Tra i suoi interessi extramusicali, troviamo principalmente Londra (dove vive e lavora), la buona cucina, l'AI, il design, la sociologia e la semiotica.
Svezzato musicalmente fin dalla tenera età con una dieta a base di cantautori e Clash, probabilmente la molla della passione musicale scatta quando, nel bel mezzo dell'adolescenza, scopre i Velvet Underground. Da lì in poi, infatti, è la curiosità - uno dei tratti principali del suo carattere - a fare il resto.
Diverso tempo dopo, mentre sta ancora esplorando su e giù per i generi, scopre un amore subitaneo per il kraut rock, la new wave, l'elettronica artigianale e il weird rock.
Dopo essersi quindi fatto le ossa con le discografie di Faust, Residents, Can, Captain Beefheart, Zappa ed Eno, inizia a dedicarsi a Zorn, post rock, avanguardia, improvvisata giapponese, minimalismo, noise, glitch e plunderphonia.
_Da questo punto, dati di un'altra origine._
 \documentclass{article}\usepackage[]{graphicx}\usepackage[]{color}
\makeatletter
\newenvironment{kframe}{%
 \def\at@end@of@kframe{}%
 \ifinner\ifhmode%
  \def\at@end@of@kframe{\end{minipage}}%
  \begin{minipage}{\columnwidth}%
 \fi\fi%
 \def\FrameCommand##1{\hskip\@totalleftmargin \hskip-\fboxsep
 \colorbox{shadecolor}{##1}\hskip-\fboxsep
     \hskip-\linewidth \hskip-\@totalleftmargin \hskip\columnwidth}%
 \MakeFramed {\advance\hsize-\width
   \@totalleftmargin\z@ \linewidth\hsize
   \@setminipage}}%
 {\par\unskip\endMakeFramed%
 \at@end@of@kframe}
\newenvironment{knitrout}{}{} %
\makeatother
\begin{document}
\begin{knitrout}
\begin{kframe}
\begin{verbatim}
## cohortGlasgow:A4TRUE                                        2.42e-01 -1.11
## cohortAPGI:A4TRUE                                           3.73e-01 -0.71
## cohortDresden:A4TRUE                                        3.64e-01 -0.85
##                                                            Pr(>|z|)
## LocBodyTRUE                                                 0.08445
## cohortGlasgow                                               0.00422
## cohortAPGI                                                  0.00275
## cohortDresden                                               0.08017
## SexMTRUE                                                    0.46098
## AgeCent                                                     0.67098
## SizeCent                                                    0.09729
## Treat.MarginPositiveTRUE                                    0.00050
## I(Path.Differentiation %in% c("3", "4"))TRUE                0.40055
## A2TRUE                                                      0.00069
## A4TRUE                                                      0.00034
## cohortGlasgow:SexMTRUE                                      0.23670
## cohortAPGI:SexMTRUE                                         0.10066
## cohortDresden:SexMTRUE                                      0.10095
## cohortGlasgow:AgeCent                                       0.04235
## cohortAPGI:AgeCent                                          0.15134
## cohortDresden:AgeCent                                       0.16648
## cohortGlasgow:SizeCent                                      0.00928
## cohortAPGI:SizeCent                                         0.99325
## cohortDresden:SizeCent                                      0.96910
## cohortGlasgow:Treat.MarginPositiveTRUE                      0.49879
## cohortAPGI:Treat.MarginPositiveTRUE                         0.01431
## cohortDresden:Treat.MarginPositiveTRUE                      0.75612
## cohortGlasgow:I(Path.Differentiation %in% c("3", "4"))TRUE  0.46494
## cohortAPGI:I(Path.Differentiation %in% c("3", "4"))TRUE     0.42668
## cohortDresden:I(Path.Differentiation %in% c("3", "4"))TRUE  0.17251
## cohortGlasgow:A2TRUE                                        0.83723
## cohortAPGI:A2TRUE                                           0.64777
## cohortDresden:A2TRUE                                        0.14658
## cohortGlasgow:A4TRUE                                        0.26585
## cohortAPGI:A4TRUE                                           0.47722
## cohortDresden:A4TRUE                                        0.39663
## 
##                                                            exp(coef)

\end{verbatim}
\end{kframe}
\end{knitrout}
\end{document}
La passione per certe sonorità più ostiche è comunque bilanciata con sane iniezioni di pop, di folk e di black music, dall'hip hop al funk, nonchè da un interesse per la migliore techno detroitiana e berlinese.
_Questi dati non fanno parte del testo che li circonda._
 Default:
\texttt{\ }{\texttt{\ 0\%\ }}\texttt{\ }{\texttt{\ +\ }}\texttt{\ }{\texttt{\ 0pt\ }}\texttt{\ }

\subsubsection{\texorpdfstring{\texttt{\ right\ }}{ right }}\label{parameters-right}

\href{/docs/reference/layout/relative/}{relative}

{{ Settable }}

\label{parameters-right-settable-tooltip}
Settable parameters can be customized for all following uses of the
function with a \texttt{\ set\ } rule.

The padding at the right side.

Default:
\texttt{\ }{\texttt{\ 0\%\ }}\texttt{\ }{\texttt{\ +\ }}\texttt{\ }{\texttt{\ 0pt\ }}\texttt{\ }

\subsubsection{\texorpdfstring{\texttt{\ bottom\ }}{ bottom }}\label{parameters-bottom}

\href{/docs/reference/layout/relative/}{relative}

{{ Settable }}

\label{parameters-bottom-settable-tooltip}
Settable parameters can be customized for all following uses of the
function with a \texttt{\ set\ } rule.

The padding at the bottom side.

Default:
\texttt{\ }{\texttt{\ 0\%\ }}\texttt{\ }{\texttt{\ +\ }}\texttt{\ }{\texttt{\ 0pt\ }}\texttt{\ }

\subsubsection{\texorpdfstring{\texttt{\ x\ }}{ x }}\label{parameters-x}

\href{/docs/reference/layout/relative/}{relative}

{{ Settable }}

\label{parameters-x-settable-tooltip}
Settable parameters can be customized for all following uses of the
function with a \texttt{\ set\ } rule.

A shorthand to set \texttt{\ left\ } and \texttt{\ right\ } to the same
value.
Negli ultimi anni, folgorato rispettivamente da Manhattan Research, Inc. di Raymond Scott, dall'Anthology di Harry Smith e da The Lowest Form Of Music, è ossessionato dagli early electronics, dal folk e blues acustico d'anteguerra e dalla Los Angeles Free Music Society.
Amante del cd recentemente convertito al piacere analogico del vinile, possibilmente vintage, ascoltatore e acquirente compulsivo, coltiva una insana passione per i box set e più in generale per packaging curati e booklet informativi. Divora gli scritti di Greil Marcus, Julian Cope, Lester Bangs, Simon Reynolds, Stefano Isidoro Bianchi e David Toop. E' abbonato The Wire e Blow Up, che considera - insieme ad un'accurata selezione di fonti on-line - letture musicali irrinunciabili dei nostri anni.
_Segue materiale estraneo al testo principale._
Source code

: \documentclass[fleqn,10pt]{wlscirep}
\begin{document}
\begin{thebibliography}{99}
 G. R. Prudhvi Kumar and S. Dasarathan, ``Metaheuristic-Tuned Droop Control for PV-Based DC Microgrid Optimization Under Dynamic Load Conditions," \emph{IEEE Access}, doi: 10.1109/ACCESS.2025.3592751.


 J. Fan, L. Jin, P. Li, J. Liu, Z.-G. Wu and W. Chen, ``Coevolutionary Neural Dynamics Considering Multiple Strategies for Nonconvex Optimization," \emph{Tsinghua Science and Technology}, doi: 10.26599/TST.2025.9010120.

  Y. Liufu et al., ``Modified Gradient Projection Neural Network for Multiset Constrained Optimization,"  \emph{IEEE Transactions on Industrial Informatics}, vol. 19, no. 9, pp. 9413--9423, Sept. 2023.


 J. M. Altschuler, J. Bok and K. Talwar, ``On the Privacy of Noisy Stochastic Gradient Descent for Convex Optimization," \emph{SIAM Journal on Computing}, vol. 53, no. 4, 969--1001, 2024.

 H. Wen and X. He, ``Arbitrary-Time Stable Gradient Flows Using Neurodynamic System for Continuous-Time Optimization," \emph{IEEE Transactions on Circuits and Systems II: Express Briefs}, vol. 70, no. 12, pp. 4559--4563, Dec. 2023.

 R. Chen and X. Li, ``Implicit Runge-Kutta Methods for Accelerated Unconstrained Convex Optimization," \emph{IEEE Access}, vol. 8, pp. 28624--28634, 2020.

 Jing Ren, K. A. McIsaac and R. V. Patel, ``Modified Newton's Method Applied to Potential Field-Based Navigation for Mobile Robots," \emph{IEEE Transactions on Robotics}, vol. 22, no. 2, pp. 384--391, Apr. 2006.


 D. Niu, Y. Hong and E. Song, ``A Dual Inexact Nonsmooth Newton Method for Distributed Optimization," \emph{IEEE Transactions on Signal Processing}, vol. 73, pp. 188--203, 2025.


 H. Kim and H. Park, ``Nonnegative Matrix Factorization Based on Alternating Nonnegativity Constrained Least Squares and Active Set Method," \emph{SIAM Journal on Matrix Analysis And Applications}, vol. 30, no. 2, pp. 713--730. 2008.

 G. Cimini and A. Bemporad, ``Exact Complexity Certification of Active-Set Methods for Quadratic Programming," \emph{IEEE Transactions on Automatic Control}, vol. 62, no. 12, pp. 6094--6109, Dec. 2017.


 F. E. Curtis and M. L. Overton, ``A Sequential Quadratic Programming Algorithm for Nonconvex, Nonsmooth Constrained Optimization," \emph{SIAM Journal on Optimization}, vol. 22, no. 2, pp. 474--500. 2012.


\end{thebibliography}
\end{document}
Sta lentamente acquisendo i cataloghi completi delle etichette che più apprezza, come Table Of The Elements, ReR, Revenant e Tzadik. Compra prevalentemente tramite il web, tuttavia adora fare incetta di novità e gemme del passato nei negozi londinesi. Rough Trade, Sound 323, Second Layer, Fopp, Sounds Of The Universe, Music And Video Exchange, Ray's Jazz Shop e Sister Ray i suoi favoriti.